Of the many thousands of asylum applications each year, typically about 17 per cent are granted, with an additional ten per cent of the applicants allowed to remain in the UK on various grounds; the remainder are refused. Most applications for asylum are therefore unsuccessful.

After an application for asylum has been refused, the case worker will let the applicant know whether they have a right to appeal against the decision and, if this is the case, the applicant will be provided with the relevant forms and told the time limits for completing them. If the failed applicant is still in receipt of any support benefits after the application was refused, these will still be provided whilst the appeal is ongoing. If the time limit for appealing passes without an appeal being made, the benefits will cease.

There are several grounds for appealing against a refused application for asylum. These include the decision having been made not in accordance with immigration law or rules; any breaches of human rights involved in the decision; and any form of racial discrimination. It is also possible for a failed applicant who has been allowed to remain in the UK for 12 months to make an appeal against the original decision to refuse full asylum.

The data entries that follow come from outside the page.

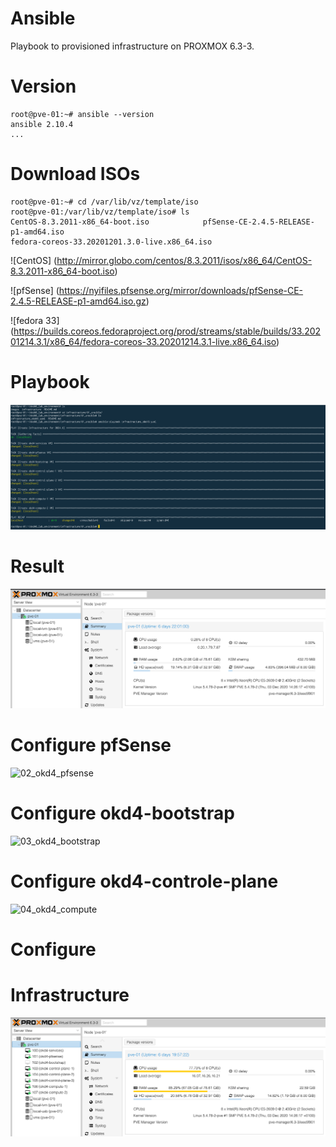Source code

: # Ansible
Playbook to provisioned infrastructure on PROXMOX 6.3-3.

# Version
	root@pve-01:~# ansible --version
	ansible 2.10.4
	...

# Download ISOs
	root@pve-01:~# cd /var/lib/vz/template/iso
	root@pve-01:/var/lib/vz/template/iso# ls
	CentOS-8.3.2011-x86_64-boot.iso		       pfSense-CE-2.4.5-RELEASE-p1-amd64.iso
	fedora-coreos-33.20201201.3.0-live.x86_64.iso

![CentOS] (http://mirror.globo.com/centos/8.3.2011/isos/x86_64/CentOS-8.3.2011-x86_64-boot.iso)

![pfSense] (https://nyifiles.pfsense.org/mirror/downloads/pfSense-CE-2.4.5-RELEASE-p1-amd64.iso.gz)

![fedora 33] (https://builds.coreos.fedoraproject.org/prod/streams/stable/builds/33.20201214.3.1/x86_64/fedora-coreos-33.20201214.3.1-live.x86_64.iso)

# Playbook

![](../../images/playbook.png?raw=true)

# Result

![](../../images/proxmox_clean.png?raw=true)

# Configure pfSense

![02_okd4_pfsense](../02_okd4-pfsense/)

# Configure okd4-bootstrap

![03_okd4_bootstrap](../02_okd4-bootstrape/)

# Configure okd4-controle-plane

![04_okd4_compute](../04_okd4-control-plane/)

# Configure

# Infrastructure

![](../../images/proxmox.png?raw=true)
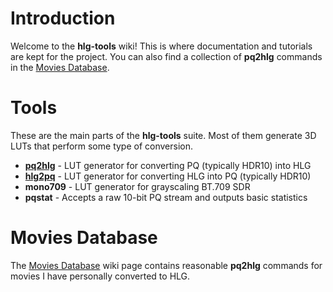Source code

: # Introduction

Welcome to the **hlg-tools** wiki! This is where documentation and tutorials are kept for the project. You can also find a collection of **pq2hlg** commands in the [Movies Database](./Movies-Database).

# Tools

These are the main parts of the **hlg-tools** suite. Most of them generate 3D LUTs that perform some type of conversion.

* [**pq2hlg**](./pq2hlg) - LUT generator for converting PQ (typically HDR10) into HLG
* [**hlg2pq**](./hlg2pq) - LUT generator for converting HLG into PQ (typically HDR10)
* **mono709** - LUT generator for grayscaling BT.709 SDR
* **pqstat** - Accepts a raw 10-bit PQ stream and outputs basic statistics

# Movies Database

The [Movies Database](./Movies-Database) wiki page contains reasonable **pq2hlg** commands for movies I have personally converted to HLG.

Failed applicants who are appealing against the decision do not necessarily remain in the UK whilst they make their appeal. Where there was actually no realistic basis from the start for claiming asylum, the applicant is usually returned home to their native country to launch their appeal from there.

Appeals that are perfectly valid and might have resulted in a successful outcome can nevertheless fail because they missed the deadline for completion. Ten working days is usually the time limit for the completion of appeal forms in the UK.

Immigration advisers registered with the OISC (Office of the Immigration Services Commissioner) should be approached for legal advice by failed asylum seekers who have the right to appeal. The Immigration Advisory Service will also provide expert legal advice which may be free, depending on the applicant’s circumstances. Appeal forms have to be completed in English, and the available grounds can be discussed by the applicant with their legal advisor; for example, a solicitor from Duncan Lewis.

All appeals are made to the AIT (Asylum and Immigration Tribunal), an independent body, and members of the Tribunal make decisions about appeals at different locations around the country. If the AIT’s decision goes against them, applicants can sometimes appeal against this too.

After the AIT receives the appeal it takes about six weeks for a final decision to be reached. If asylum is granted, the case worker will help the applicant to settle in the UK; if asylum is not granted, the applicant must leave the country, preferably voluntarily rather than waiting to be deported.